41. A cutting element for a rotary drag bit for drilling subterranean formations, said rotary drag bit having a bit body and a bit body surface, said cutting element comprising: a fracture resistant base secured to said bit for extending beyond said bit body surface, said base comprising a lattice of a base material having an outer perimeter implanted with atoms of a second material thereby placing said lattice of base material in compression to allow higher tensile loads of said lattice of base material before the maximum allowable stress level is reached thereof during said drilling subterranean formations; and; a polycrystalline diamond compact secured to a distal end of said base for cutting a subterranean formation.

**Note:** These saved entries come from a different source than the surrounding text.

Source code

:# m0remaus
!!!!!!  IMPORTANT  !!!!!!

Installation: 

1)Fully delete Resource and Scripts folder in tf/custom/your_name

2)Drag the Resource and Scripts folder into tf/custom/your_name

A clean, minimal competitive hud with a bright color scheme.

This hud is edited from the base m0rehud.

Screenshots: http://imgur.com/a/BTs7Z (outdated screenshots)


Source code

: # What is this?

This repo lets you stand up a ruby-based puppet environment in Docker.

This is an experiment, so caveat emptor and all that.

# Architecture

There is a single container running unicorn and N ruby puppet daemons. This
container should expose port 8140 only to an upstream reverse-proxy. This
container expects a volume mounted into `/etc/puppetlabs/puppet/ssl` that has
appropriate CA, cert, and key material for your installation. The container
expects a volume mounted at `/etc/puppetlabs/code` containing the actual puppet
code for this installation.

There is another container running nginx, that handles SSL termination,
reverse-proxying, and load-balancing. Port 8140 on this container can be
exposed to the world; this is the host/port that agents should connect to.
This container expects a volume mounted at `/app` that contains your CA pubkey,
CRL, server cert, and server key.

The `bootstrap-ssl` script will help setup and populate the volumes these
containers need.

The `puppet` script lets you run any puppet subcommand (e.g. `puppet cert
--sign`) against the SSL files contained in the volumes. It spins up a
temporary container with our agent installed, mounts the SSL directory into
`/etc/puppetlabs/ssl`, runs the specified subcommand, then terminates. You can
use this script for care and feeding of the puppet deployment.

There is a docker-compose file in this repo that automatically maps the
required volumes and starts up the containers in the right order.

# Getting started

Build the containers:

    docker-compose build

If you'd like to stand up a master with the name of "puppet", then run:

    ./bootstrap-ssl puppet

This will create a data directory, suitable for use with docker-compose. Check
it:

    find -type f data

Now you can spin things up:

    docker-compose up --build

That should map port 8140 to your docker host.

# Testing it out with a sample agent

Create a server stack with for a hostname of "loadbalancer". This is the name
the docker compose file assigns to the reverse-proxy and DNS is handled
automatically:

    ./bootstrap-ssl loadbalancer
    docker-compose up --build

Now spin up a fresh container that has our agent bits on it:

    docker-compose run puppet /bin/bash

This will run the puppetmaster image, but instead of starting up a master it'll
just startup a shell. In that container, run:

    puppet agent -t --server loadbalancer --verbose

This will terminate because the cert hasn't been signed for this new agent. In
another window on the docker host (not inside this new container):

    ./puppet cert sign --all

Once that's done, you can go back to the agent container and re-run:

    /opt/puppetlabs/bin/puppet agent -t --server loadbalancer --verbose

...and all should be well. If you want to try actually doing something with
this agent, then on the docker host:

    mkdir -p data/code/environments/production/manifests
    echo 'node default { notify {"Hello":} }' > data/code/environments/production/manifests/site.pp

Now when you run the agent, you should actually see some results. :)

42. A cutting element for a rotary drag bit for drilling subterranean formations, said rotary drag bit having a bit body and a bit body surface, said cutting element comprising: a fracture resistant base secured to said bit for extending beyond said bit body surface, wherein said base comprises an outer surface ground in a direction parallel to the longitudinal axis thereof; and a polycrystalline diamond compact secured to a distal end of said base for cutting a subterranean formation.
43. A cutting element for a rotary drag bit for drilling subterranean formations, said rotary drag bit having a bit body and a bit body surface, said cutting element comprising; a fracture resistant base secured to said bit for extending beyond said bit body surface, wherein said base is comprised of an arcuate frontal surface formed shaped to match an adjacent arcuate surface of said bit body; and a polycrystalline diamond compact secured to a distal end of said base for cutting a subterranean formation.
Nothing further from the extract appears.